Editorial Policy
Supplement Explained is built around a trust-first editorial standard for a YMYL-sensitive topic. A page should leave the reader better informed, less vulnerable to hype, and more aware of where caution belongs.
We aim for clarity over jargon, evidence over marketing, practical decision support over vague wellness copy, and visible transparency over authority theater.
Core standard
Reader utility beats hype
This page defines the non-negotiable rules around claims, safety visibility, monetization, and how pages should behave in a YMYL-sensitive niche.
Claims we do not make
We do not treat mixed evidence as settled fact. We do not publish copy that implies a supplement is a medical treatment. We do not fake review stars, fake aggregate ratings, fake expert endorsements, fake badges, or fake product-testing outcomes. We do not use anecdotal stories as a substitute for evidence summaries.
What every important page should include
Important pages are expected to open with a direct answer, explain uncertainty honestly, show relevant safety or interaction context, and route readers toward the next useful page. Product pages should also show who may fit a product, who should skip it, what looks strong, what looks weak, and why a different option may make more sense.
Product score and evidence transparency
Product pages may show a Supplement Explained Score. The score is a decision-support framework, not a fake review rating. It should make the page more inspectable by showing how label clarity, evidence transfer, safety fit, quality proof, and value friction shaped the verdict.
How we handle uncertainty
Supplement evidence often sits in a messy middle. Some topics have stronger evidence for narrow use cases, some have mixed evidence, some are weakly studied, and some are marketed far more confidently than they deserve. Our editorial job is not to force a yes-or-no answer where the evidence does not support one.
How product and affiliate pages are handled
Product pages are editorial decision pages, not retailer mirrors. They may include affiliate links, but the content still has to stand on its own. That means product pages must show formula details, price context, quality signals, tradeoffs, and better alternatives where appropriate. If a page feels more like a sales funnel than an editorial analysis, it fails the standard.
Updates and corrections
Pages may be updated when evidence shifts, safety context changes, a formula changes, wording needs correction, or the site’s standards improve. Material corrections and meaningful updates should be reflected clearly. We do not want important editorial changes to hide silently behind an old publication date.
Why does editorial policy matter for supplement content?
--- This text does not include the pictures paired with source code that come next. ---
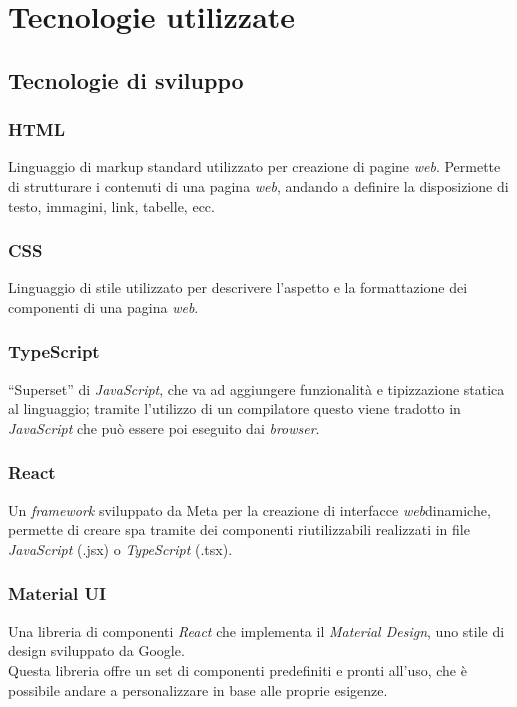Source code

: \pagebreak
\section{Tecnologie utilizzate}
\label{sez:tecnologie-utilizzate}

\subsection{Tecnologie di sviluppo}
\label{sez:tecnologie-sviluppo}

\subsubsection{HTML}

Linguaggio di markup standard utilizzato per creazione di pagine \textit{web}.
Permette di strutturare i contenuti di una pagina \textit{web}, andando a definire la disposizione di testo, immagini, link, tabelle, ecc.

\subsubsection{CSS}
Linguaggio di stile utilizzato per descrivere l’aspetto e la formattazione dei componenti di una pagina \textit{web}.

\subsubsection{TypeScript}

“Superset” di \textit{JavaScript}, che va ad aggiungere funzionalità e tipizzazione statica al linguaggio; 
tramite l’utilizzo di un compilatore questo viene tradotto in \textit{JavaScript} che può essere poi eseguito dai \textit{browser}.

\subsubsection{React}
Un \textit{framework} sviluppato da Meta per la creazione di interfacce \textit{web}dinamiche, permette di creare \gls{spa} tramite dei componenti riutilizzabili realizzati in file \textit{JavaScript} (.jsx) o \textit{TypeScript} (.tsx).

\subsubsection{Material UI}

Una libreria di componenti \textit{React} che implementa il \textit{Material Design}, uno stile di design sviluppato da Google.\\
Questa libreria offre un set di componenti predefiniti e pronti all’uso, che è possibile andare a personalizzare in base alle proprie esigenze.

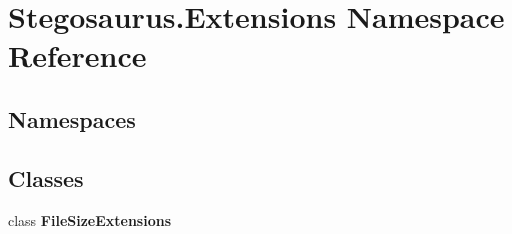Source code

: \hypertarget{namespace_stegosaurus_1_1_extensions}{}\section{Stegosaurus.\+Extensions Namespace Reference}
\label{namespace_stegosaurus_1_1_extensions}
\subsection*{Namespaces}
\begin{DoxyCompactItemize}
\end{DoxyCompactItemize}
\subsection*{Classes}
\begin{DoxyCompactItemize}
\item 
class {\bfseries File\+Size\+Extensions}
\end{DoxyCompactItemize}
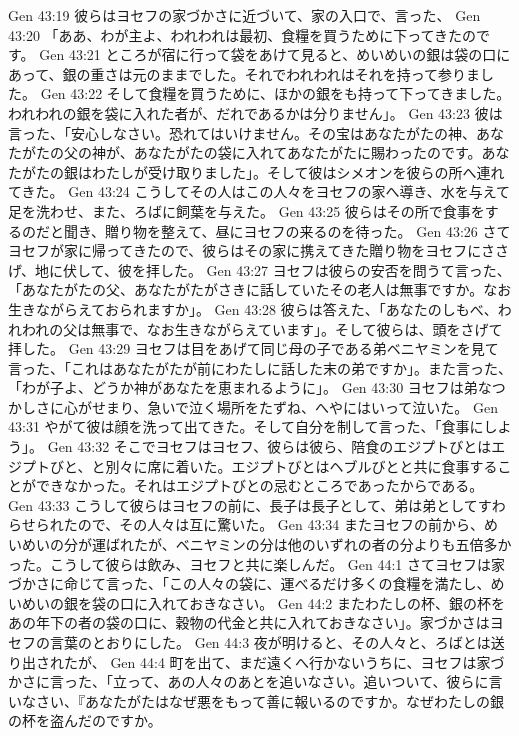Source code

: Gen 43:19  彼らはヨセフの家づかさに近づいて、家の入口で、言った、
Gen 43:20  「ああ、わが主よ、われわれは最初、食糧を買うために下ってきたのです。
Gen 43:21  ところが宿に行って袋をあけて見ると、めいめいの銀は袋の口にあって、銀の重さは元のままでした。それでわれわれはそれを持って参りました。
Gen 43:22  そして食糧を買うために、ほかの銀をも持って下ってきました。われわれの銀を袋に入れた者が、だれであるかは分りません」。
Gen 43:23  彼は言った、「安心しなさい。恐れてはいけません。その宝はあなたがたの神、あなたがたの父の神が、あなたがたの袋に入れてあなたがたに賜わったのです。あなたがたの銀はわたしが受け取りました」。そして彼はシメオンを彼らの所へ連れてきた。
Gen 43:24  こうしてその人はこの人々をヨセフの家へ導き、水を与えて足を洗わせ、また、ろばに飼葉を与えた。
Gen 43:25  彼らはその所で食事をするのだと聞き、贈り物を整えて、昼にヨセフの来るのを待った。
Gen 43:26  さてヨセフが家に帰ってきたので、彼らはその家に携えてきた贈り物をヨセフにささげ、地に伏して、彼を拝した。
Gen 43:27  ヨセフは彼らの安否を問うて言った、「あなたがたの父、あなたがたがさきに話していたその老人は無事ですか。なお生きながらえておられますか」。
Gen 43:28  彼らは答えた、「あなたのしもべ、われわれの父は無事で、なお生きながらえています」。そして彼らは、頭をさげて拝した。
Gen 43:29  ヨセフは目をあげて同じ母の子である弟ベニヤミンを見て言った、「これはあなたがたが前にわたしに話した末の弟ですか」。また言った、「わが子よ、どうか神があなたを恵まれるように」。
Gen 43:30  ヨセフは弟なつかしさに心がせまり、急いで泣く場所をたずね、へやにはいって泣いた。
Gen 43:31  やがて彼は顔を洗って出てきた。そして自分を制して言った、「食事にしよう」。
Gen 43:32  そこでヨセフはヨセフ、彼らは彼ら、陪食のエジプトびとはエジプトびと、と別々に席に着いた。エジプトびとはヘブルびとと共に食事することができなかった。それはエジプトびとの忌むところであったからである。
Gen 43:33  こうして彼らはヨセフの前に、長子は長子として、弟は弟としてすわらせられたので、その人々は互に驚いた。
Gen 43:34  またヨセフの前から、めいめいの分が運ばれたが、ベニヤミンの分は他のいずれの者の分よりも五倍多かった。こうして彼らは飲み、ヨセフと共に楽しんだ。
Gen 44:1  さてヨセフは家づかさに命じて言った、「この人々の袋に、運べるだけ多くの食糧を満たし、めいめいの銀を袋の口に入れておきなさい。
Gen 44:2  またわたしの杯、銀の杯をあの年下の者の袋の口に、穀物の代金と共に入れておきなさい」。家づかさはヨセフの言葉のとおりにした。
Gen 44:3  夜が明けると、その人々と、ろばとは送り出されたが、
Gen 44:4  町を出て、まだ遠くへ行かないうちに、ヨセフは家づかさに言った、「立って、あの人々のあとを追いなさい。追いついて、彼らに言いなさい、『あなたがたはなぜ悪をもって善に報いるのですか。なぜわたしの銀の杯を盗んだのですか。
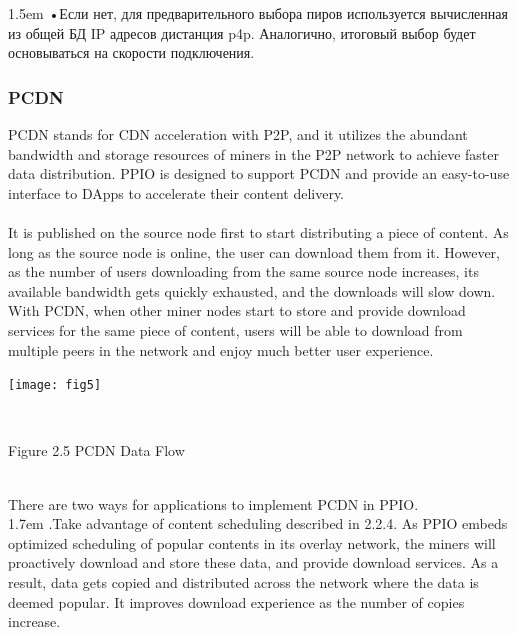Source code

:\documentclass[10pt,a4paper]{article}
\begin{document}
\hangindent 1.5em
\noindent   
•\quad  Если нет, для предварительного выбора пиров используется вычисленная из общей БД IP адресов дистанция p4p. Аналогично, итоговый выбор будет основываться на скорости подключения.
\vspace{-0.8em}

 
         \subsubsection{PCDN}  %
PCDN stands for CDN acceleration with P2P, and it utilizes the abundant bandwidth and storage resources of miners in the P2P network to achieve faster data distribution. PPIO is designed to support PCDN and provide an easy-to-use interface to DApps to accelerate their content delivery. 
\vspace{-0.5em}
\\ \\It is published on the source node first to start distributing a piece of content. As long as the source node is online, the user can download them from it. However, as the number of users downloading from the same source node increases, its available bandwidth gets quickly exhausted, and the downloads will slow down. With PCDN, when other miner nodes start to store and provide download services for the same piece of content, users will be able to download from multiple peers in the network and enjoy much better user experience.\\
\centerline{\texttt{[image: fig5]}}
\vspace{-0.5em}
 \\ \centerline{{Figure 2.5 PCDN Data Flow}}
\vspace{-0.5em}
 \\ There are two ways for applications to implement PCDN in PPIO.
\vspace{-0.7em}
\\

\hangindent 1.7em
.\quad Take advantage of content scheduling described in 2.2.4.  As PPIO embeds optimized scheduling of popular contents in its overlay network,  the miners will proactively download and store these data, and provide download services. As a result, data gets copied and distributed across the network where the data is deemed popular. It improves download experience as the number of copies increase. 
\vspace{-0.7em}
\\
\end{document}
Because supplement content can look polished while still being misleading. A real editorial policy gives the reader a way to judge how claims, uncertainty, safety notes, affiliate pressure, and corrections are supposed to be handled before they trust a page.
How does editorial policy reduce bias and affiliate pressure?
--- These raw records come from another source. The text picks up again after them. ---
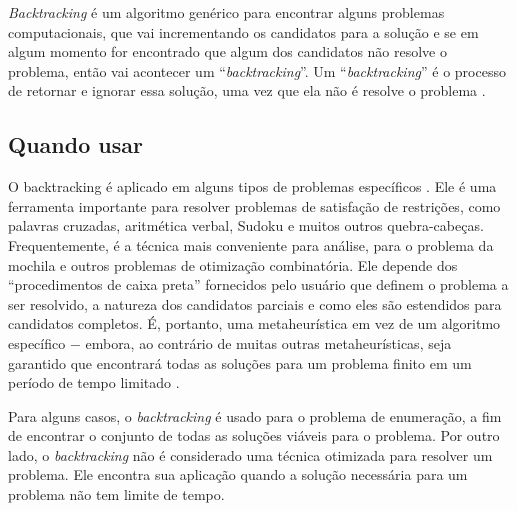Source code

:\emph{Backtracking} é um algoritmo genérico para encontrar alguns
problemas computacionais, que vai incrementando os candidatos para a solução
e se em algum momento for encontrado que algum dos candidatos não resolve
o problema, então vai acontecer um ``\emph{backtracking}''. Um ``\emph{backtracking}''
é o processo de retornar e ignorar essa solução, uma vez que ela não é resolve
o problema \cite{BacktrackingAlgorithmsExplained}.

\subsection{Quando usar}

O backtracking é aplicado em alguns tipos de problemas específicos \cite{Backtracking}.
Ele é uma ferramenta importante para resolver problemas de satisfação de restrições, como palavras cruzadas, aritmética verbal, Sudoku e muitos outros quebra-cabeças. 
Frequentemente, é a técnica mais conveniente para análise, para o problema da mochila e outros problemas de otimização combinatória. 
Ele depende dos ``procedimentos de caixa preta'' fornecidos pelo usuário que definem o problema a ser resolvido, a natureza dos candidatos parciais e como eles são estendidos para candidatos completos. 
É, portanto, uma metaheurística em vez de um algoritmo específico $-$ embora, ao contrário de muitas outras metaheurísticas, seja garantido que encontrará todas as soluções para um problema finito em um período de tempo limitado \cite{backtracking-algorithms}. 

Para alguns casos, o \emph{backtracking} é usado para o problema de enumeração, a fim de encontrar o conjunto de todas as soluções viáveis para o problema.
Por outro lado, o \emph{backtracking} não é considerado uma técnica otimizada para resolver um problema. 
Ele encontra sua aplicação quando a solução necessária para um problema não tem limite de tempo.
By making the rules visible before the monetized page tries to persuade you. If a site says tradeoffs, uncertainty, and better alternatives must stay visible even when a page earns money, the reader has something concrete to hold that site against later.
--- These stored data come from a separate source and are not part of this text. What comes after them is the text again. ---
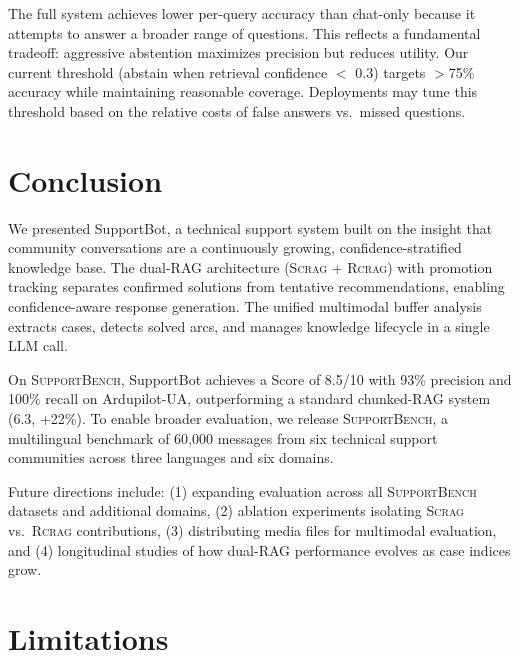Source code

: \documentclass[11pt]{article}
\newcommand{\scrag}{\textsc{Scrag}}
\newcommand{\rcrag}{\textsc{Rcrag}}
\newcommand{\supportbench}{\textsc{SupportBench}}
\begin{document}
The full system achieves lower per-query accuracy than chat-only because it attempts to answer a broader range of questions. This reflects a fundamental tradeoff: aggressive abstention maximizes precision but reduces utility. Our current threshold (abstain when retrieval confidence $<$ 0.3) targets $>$75\% accuracy while maintaining reasonable coverage. Deployments may tune this threshold based on the relative costs of false answers vs.\ missed questions.

\section{Conclusion}

We presented SupportBot, a technical support system built on the insight that community conversations are a continuously growing, confidence-stratified knowledge base. The dual-RAG architecture (\scrag{} + \rcrag{}) with promotion tracking separates confirmed solutions from tentative recommendations, enabling confidence-aware response generation. The unified multimodal buffer analysis extracts cases, detects solved arcs, and manages knowledge lifecycle in a single LLM call.

On \supportbench{}, SupportBot achieves a Score of 8.5/10 with 93\% precision and 100\% recall on Ardupilot-UA, outperforming a standard chunked-RAG system (6.3, +22\%). To enable broader evaluation, we release \supportbench{}, a multilingual benchmark of 60{,}000 messages from six technical support communities across three languages and six domains.

Future directions include: (1) expanding evaluation across all \supportbench{} datasets and additional domains, (2) ablation experiments isolating \scrag{} vs.\ \rcrag{} contributions, (3) distributing media files for multimodal evaluation, and (4) longitudinal studies of how dual-RAG performance evolves as case indices grow.

\section*{Limitations}
\end{document}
What should readers look for in a strong editorial policy?
Look for clear claim limits, visible correction standards, honest disclosure language, and a realistic explanation of who writes and reviews the content. Vague trust language without actual rules is usually not enough.
Key takeaways from Editorial Policy
- Reader usefulness outranks hype, label copy, and monetization pressure.
- Weak or mixed evidence is not treated as certainty.
- Scores must clarify tradeoffs; they cannot imply doctor approval, lab testing, or guaranteed results.
- Safety and tradeoffs belong in the main analysis, not at the bottom as fine print.
- Product pages must still behave like editorial pages, even when they monetize.
Non-Negotiable Rules
- No fake authority. We do not imply clinical credentials, medical review, or firsthand testing when that is not true.
- No disease-treatment framing. We do not write as though a supplement diagnoses, treats, cures, reverses, or prevents disease.
- No hidden tradeoffs. Important pages should show risks, uncertainty, and who should skip the product or ingredient.
- No disguised advertorial pages. Affiliate monetization is allowed, but it does not excuse thin or sales-first content.